Parliamo della qualificazione delle stazioni appaltanti: si chiude la fase 1 e si apre la fase 2. Qual è il cambiamento?
La fase 2 è la fase della maggiore libertà, caratterizzata da un sistema davvero aperto, con decorrenza legata al momento della domanda, e quindi alle esigenze della stazione appaltante, senza scadenze fisse per tutti, come era invece prima del 30 giugno. La stazione appaltante ora può presentare la domanda in relazione alle proprie esigenze e tendendo conto del momento in cui ha progressivamente acquisito capacità; di qualificazione sulla base delle sue capacità, della formazione dei propri dipendenti, di eventuali nuove assunzioni, come pure della sua esigenza o della specializzazione che vuole ottenere. Ottiene una qualificazione, ne sperimenta un’altra, può integrare, aggiungere se subentrano nuove esigenze. Non tutte le stazioni appaltanti saranno pronte e allora potranno rivolgersi a chi ha le competenze necessarie volta per volta, a una centrale di committenza o anche a un’altra stazione appaltante.

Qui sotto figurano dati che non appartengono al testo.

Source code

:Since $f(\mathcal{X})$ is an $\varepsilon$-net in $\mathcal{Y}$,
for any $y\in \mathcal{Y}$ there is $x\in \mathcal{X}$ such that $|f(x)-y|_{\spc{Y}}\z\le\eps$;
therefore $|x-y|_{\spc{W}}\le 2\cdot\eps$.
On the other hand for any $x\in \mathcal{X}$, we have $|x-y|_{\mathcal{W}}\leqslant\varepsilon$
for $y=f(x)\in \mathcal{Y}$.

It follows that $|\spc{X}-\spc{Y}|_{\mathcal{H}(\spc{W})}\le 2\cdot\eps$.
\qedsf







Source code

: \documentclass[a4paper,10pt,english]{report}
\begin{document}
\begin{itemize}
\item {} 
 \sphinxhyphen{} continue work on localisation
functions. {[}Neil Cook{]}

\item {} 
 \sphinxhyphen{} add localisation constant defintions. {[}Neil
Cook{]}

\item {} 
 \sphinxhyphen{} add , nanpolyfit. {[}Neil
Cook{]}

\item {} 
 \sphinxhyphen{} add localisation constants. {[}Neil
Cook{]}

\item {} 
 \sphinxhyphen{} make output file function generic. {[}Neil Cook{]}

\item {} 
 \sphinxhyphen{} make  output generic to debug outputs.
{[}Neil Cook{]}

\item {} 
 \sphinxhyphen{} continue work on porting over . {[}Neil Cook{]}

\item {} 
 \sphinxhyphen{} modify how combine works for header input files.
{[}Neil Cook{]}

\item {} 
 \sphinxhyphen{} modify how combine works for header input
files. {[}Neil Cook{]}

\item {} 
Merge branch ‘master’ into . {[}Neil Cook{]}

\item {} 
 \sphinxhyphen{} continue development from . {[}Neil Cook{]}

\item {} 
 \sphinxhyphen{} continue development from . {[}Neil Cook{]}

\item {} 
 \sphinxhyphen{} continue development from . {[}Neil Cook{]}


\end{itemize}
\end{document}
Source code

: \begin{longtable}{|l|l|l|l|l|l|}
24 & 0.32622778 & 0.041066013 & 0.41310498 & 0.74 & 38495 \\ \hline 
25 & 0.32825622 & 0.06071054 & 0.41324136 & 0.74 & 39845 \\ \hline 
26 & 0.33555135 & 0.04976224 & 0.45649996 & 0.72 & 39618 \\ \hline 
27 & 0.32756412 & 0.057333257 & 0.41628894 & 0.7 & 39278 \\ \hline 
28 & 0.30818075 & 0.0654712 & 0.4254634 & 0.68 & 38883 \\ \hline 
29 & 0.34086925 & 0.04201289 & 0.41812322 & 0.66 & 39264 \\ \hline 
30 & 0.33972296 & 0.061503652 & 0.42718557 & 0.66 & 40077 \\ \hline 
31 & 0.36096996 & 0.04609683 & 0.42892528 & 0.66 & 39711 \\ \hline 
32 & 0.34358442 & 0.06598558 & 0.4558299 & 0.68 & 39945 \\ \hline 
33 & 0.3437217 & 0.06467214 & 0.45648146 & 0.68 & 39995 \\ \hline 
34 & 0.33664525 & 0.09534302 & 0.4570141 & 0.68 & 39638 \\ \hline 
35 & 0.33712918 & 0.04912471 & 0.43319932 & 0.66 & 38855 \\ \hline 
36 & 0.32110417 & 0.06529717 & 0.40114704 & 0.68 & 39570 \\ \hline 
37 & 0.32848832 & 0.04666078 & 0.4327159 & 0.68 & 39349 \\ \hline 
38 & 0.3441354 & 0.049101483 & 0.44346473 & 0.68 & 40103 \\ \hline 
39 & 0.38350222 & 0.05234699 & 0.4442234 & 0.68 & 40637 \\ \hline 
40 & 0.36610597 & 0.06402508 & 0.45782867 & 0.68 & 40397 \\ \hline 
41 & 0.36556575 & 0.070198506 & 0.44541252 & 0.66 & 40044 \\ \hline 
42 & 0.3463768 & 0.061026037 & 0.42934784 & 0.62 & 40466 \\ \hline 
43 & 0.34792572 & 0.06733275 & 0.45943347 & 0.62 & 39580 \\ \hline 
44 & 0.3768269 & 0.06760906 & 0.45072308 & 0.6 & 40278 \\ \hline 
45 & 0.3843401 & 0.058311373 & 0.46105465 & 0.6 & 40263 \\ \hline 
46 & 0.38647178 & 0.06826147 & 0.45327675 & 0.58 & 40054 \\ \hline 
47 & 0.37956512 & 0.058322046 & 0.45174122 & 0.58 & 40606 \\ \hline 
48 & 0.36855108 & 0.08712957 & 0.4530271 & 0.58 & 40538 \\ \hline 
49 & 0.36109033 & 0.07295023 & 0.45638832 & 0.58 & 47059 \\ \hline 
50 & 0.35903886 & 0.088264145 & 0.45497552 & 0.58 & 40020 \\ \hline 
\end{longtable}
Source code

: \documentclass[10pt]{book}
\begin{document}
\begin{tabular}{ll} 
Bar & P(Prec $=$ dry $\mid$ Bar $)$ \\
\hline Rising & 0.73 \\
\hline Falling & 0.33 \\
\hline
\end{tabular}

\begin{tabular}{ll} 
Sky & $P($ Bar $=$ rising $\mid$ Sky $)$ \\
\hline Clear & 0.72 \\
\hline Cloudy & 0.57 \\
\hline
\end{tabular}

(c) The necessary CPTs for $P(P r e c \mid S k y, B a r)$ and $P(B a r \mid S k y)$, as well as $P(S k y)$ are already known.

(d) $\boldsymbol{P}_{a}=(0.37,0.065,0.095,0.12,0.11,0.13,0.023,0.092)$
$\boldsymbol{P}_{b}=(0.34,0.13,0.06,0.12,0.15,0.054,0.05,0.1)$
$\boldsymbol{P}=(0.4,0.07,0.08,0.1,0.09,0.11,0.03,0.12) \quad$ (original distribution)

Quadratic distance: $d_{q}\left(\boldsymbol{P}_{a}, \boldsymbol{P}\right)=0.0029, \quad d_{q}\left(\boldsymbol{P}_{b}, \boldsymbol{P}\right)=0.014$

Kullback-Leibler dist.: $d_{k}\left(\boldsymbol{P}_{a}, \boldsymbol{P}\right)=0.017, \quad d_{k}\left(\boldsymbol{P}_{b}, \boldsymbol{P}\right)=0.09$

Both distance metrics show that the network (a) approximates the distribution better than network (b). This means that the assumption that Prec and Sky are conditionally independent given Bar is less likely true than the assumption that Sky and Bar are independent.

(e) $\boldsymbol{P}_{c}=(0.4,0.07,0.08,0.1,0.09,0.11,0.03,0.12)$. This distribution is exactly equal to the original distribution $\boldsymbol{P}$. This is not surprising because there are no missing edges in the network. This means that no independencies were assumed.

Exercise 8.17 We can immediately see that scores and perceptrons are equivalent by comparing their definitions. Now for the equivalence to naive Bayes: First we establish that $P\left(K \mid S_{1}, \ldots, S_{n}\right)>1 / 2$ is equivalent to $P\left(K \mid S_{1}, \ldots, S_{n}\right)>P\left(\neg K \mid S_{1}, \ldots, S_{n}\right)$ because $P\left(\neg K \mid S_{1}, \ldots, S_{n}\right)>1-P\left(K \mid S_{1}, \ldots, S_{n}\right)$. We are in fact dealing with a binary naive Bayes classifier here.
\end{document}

Ogni stazione appaltante si costruisce la qualificazione di cui ha bisogno o su cu si vuole caratterizzare: una qualificazione fai-da-te.
Con il tempo è presumibile che il sistema si organizzerà sempre di più verso una maggiore divisione del lavoro e specializzazione. Sarà pertanto fondamentale avere una mappa, sia professionale sia territoriale, che indichi dove si trovano queste capacità, queste professionalità. Ciò ci consentirà di spingere le stazioni appaltanti qualificate a mettere in rete le loro conoscenze, le loro capacità, le loro professionalità, a condividerle. Tutto questo porterà veri benefici in termini di efficienza ed efficacia dell’azione amministrativa.

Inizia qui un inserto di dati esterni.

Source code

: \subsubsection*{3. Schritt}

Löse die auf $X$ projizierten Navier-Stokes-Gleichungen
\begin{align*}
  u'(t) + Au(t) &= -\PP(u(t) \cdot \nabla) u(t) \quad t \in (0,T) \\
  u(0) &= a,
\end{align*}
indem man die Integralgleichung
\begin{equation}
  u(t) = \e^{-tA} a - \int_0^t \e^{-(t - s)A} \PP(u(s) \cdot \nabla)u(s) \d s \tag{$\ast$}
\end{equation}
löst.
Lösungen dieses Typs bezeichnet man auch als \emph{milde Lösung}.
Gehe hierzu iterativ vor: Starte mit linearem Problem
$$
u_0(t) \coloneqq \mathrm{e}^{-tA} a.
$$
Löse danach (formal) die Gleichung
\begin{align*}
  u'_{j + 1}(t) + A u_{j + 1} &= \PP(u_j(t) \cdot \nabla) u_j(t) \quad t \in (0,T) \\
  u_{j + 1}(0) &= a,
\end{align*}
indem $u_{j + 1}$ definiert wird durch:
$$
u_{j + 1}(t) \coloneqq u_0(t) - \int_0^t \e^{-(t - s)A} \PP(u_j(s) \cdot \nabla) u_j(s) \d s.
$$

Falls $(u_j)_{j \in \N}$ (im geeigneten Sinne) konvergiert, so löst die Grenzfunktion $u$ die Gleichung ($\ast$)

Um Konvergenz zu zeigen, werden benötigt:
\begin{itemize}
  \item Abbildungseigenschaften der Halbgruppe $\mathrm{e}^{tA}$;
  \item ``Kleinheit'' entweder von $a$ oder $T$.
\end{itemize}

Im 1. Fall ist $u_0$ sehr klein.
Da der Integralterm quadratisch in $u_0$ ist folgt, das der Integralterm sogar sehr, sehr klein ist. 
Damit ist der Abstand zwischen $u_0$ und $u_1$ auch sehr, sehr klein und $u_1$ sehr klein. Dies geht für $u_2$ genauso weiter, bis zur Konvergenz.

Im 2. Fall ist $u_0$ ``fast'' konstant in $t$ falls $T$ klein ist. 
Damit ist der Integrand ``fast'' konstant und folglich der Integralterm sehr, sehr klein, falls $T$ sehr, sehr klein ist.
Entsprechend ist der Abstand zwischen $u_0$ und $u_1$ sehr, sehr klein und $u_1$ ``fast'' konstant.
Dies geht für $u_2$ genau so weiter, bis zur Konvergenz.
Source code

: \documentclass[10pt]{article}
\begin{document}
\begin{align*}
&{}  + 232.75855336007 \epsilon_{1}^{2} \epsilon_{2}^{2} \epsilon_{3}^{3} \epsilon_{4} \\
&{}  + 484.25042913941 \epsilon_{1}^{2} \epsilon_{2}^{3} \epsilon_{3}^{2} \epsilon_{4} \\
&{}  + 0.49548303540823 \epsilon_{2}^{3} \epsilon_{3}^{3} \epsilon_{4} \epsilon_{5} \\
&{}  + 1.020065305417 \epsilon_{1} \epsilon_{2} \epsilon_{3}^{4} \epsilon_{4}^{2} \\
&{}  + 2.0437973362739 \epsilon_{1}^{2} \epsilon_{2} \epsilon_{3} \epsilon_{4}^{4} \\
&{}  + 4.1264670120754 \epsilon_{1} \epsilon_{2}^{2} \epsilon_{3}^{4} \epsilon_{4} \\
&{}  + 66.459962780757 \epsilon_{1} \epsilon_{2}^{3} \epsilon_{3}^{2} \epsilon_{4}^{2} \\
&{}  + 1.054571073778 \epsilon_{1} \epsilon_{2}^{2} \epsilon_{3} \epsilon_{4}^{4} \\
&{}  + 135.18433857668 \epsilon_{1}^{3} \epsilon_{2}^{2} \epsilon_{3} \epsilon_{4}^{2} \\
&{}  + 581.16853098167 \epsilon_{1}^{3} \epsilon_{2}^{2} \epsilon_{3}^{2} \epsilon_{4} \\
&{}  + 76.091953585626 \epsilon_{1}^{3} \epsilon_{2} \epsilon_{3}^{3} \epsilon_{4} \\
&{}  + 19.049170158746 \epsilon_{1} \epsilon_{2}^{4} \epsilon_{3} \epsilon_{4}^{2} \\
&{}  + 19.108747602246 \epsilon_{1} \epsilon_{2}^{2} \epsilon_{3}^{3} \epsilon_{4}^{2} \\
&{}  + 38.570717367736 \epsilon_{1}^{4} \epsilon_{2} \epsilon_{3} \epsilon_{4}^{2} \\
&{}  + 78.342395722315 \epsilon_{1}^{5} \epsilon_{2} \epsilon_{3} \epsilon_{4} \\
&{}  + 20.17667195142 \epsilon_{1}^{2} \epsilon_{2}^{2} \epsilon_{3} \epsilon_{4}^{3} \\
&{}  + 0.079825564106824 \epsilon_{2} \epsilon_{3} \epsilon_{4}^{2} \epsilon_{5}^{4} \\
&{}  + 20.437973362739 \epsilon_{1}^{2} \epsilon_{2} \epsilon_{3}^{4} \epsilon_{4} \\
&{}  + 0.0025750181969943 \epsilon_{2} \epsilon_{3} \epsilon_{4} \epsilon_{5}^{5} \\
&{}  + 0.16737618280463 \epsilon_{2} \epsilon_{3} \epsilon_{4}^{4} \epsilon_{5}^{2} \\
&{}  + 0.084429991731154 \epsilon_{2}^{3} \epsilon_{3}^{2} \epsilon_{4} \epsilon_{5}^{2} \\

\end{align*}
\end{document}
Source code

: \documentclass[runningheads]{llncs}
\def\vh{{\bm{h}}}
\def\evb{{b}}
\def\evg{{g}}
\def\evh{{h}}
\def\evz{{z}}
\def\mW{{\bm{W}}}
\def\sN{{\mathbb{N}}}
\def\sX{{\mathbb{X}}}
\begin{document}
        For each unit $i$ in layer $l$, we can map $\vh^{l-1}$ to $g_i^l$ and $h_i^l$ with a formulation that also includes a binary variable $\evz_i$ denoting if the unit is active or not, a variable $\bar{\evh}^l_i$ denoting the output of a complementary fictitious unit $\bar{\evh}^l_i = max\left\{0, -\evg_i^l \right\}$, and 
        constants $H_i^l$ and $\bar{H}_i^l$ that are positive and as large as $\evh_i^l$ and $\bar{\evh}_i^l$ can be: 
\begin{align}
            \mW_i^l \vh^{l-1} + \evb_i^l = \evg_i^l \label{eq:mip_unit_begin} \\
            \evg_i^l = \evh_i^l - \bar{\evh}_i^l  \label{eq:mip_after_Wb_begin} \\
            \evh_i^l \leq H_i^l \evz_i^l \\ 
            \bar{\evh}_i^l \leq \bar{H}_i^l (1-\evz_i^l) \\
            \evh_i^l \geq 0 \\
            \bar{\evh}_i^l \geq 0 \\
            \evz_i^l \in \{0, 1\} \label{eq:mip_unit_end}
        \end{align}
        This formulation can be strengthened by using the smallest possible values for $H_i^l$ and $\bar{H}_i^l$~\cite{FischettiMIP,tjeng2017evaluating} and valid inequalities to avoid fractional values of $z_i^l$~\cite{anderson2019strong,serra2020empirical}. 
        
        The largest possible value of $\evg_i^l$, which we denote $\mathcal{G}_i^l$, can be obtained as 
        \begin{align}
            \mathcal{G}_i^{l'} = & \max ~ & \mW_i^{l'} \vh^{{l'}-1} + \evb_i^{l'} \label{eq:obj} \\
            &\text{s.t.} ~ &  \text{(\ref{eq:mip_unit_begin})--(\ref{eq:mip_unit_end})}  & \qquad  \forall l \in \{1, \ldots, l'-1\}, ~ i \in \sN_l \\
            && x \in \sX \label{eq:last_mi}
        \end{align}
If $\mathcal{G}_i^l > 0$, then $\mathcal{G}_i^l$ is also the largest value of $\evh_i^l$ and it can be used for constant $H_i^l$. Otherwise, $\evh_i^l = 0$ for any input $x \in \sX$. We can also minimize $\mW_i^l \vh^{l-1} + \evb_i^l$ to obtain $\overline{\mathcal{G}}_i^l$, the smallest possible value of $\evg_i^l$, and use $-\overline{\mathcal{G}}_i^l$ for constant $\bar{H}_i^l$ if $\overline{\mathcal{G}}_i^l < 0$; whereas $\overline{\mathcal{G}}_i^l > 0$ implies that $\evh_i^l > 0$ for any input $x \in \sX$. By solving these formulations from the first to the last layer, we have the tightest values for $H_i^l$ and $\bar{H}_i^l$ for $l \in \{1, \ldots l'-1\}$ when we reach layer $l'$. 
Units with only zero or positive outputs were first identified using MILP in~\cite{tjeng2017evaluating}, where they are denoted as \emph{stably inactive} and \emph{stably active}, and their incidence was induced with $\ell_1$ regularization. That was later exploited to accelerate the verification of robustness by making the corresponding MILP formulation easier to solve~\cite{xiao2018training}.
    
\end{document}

Molte stazioni appaltanti vedono con preoccupazione il vostro monitoraggio che comincia adesso. Come si svolgerà?
Proprio in questi giorni le stazioni appaltanti stanno cominciando a inserire i dati e le informazioni sulla base dei nuovi criteri fissati nel rispetto del decreto correttivo. Abbiamo messo a disposizione un simulatore che le aiuta a misurare la loro capacità e a valutare preventivamente sulla base dei dati inseriti. In questo modo, ogni stazione appaltante capisce che strada sta prendendo e può decidere se andare avanti o fermarsi e cambiare. Il monitoraggio avverrà sulla qualificazione ricevuta. In primis sui requisiti che si sono dichiarati e inseriti nel sistema. Oppure sulle gare effettivamente svolte. Alcuni dati risulteranno già dal sistema, altri potremo decidere di verificarli. Ci aspettiamo un alto livello di collaborazione e responsabilità; barare sarebbe davvero controproducente per loro, prima ancora di condurre a possibili sanzioni.
Come bilancio della prima fase possiamo dare che il dato positivo sono le centrali di committenza mentre un elemento di criticità, a volte, sono state le PAD, piattaforme di approvvigionamento digitale?

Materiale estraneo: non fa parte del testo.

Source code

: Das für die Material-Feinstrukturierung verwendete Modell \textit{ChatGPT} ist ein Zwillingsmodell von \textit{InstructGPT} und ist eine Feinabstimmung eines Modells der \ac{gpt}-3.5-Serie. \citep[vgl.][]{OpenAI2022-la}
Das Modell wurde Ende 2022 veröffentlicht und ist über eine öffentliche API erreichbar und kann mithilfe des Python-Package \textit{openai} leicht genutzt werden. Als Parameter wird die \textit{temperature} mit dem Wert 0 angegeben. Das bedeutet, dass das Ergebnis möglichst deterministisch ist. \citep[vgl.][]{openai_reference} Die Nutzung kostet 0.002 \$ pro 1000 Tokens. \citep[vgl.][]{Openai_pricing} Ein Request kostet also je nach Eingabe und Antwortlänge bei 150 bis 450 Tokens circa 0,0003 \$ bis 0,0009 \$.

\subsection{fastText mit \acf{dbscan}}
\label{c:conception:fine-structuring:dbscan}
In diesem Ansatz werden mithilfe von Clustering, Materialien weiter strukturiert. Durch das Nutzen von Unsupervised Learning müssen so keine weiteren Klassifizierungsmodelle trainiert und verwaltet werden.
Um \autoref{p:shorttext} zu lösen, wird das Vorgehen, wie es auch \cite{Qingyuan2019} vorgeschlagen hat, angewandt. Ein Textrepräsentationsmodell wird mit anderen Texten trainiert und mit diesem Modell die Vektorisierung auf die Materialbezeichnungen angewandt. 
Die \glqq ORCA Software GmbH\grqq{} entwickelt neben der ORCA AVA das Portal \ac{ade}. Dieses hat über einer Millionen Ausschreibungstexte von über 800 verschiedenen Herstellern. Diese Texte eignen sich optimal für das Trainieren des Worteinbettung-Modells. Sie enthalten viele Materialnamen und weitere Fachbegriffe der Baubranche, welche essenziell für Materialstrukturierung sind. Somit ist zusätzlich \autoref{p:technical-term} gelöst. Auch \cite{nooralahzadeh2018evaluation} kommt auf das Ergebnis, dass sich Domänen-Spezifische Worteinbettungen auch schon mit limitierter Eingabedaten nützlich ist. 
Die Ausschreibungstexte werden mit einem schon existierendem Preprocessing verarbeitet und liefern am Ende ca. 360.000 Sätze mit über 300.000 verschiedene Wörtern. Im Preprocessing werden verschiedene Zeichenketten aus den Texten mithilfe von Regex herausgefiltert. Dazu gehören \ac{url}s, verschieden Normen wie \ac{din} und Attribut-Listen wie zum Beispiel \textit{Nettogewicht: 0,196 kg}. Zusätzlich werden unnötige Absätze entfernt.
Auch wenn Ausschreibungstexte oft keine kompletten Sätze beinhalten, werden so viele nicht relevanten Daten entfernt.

Come ho già detto, l’obiettivo demandato alle piattaforme era quello di far sì che la gara e tutte le procedure di affidamento fossero native digitali. A monte, dovevano semplificare la procedura per il soggetto che svolgeva la procedura; in coda, dovevano far pervenire in tempo reale tutti i dati nel sistema. In molti casi e in diverse fasi, le piattaforme non hanno risposto a questa seconda richiesta. Questo vuol dire, prima ancora che non disporre di dati preziosissimi, rinunciare alla semplificazione e ai benefici più profondi della digitalizzazione. La digitalizzazione si può fare a tanti livelli di profondità. Quanto più la profondità cresce – e anche qui capisco che non si possa fare in un giorno – tanto più si hanno benefici di semplificazione, di sinergie, di controllo. Vogliamo benefici incrementali, senza demonizzare, ma spingendo tutte le piattaforme ad arrivare a questi livelli. Questo, per altro, le aiuta a essere più efficienti, più competitive e, per quelle private, a conquistare maggiori spazi di mercato.
Torniamo per un attimo al correttivo. Che c’è di vero nella narrazione secondo cui è stato lei, addirittura con una lettera formale, a chiedere al MIT di introdurre la norma che riserva ai subappaltatori la certificazione di esecuzione lavori, escludendo gli appaltatori?
È una narrazione falsa, non so chi l’abbia messa in giro. Quando la certificazione di esecuzione lavori era riservata tutta all’appaltatore, abbiamo detto che era sbagliato, perché così si rischiava di uccidere la specializzazione, e che sarebbe stato opportuno dare una quota ai subappaltatori lasciando una quota agli appaltatori per le funzioni di coordinamento. Il correttivo è andato oltre e, per questo, recentemente abbiamo suggerito un riequilibrio, attraverso il decreto attualmente all’esame del Parlamento, di fatto ribadendo la nostra proposta originaria. Tutte le nostre proposte sono contenute in segnalazioni e documenti formali, depositati in Parlamento o inviati al Governo: non c’è spazio e neanche ragione per narrazioni diverse.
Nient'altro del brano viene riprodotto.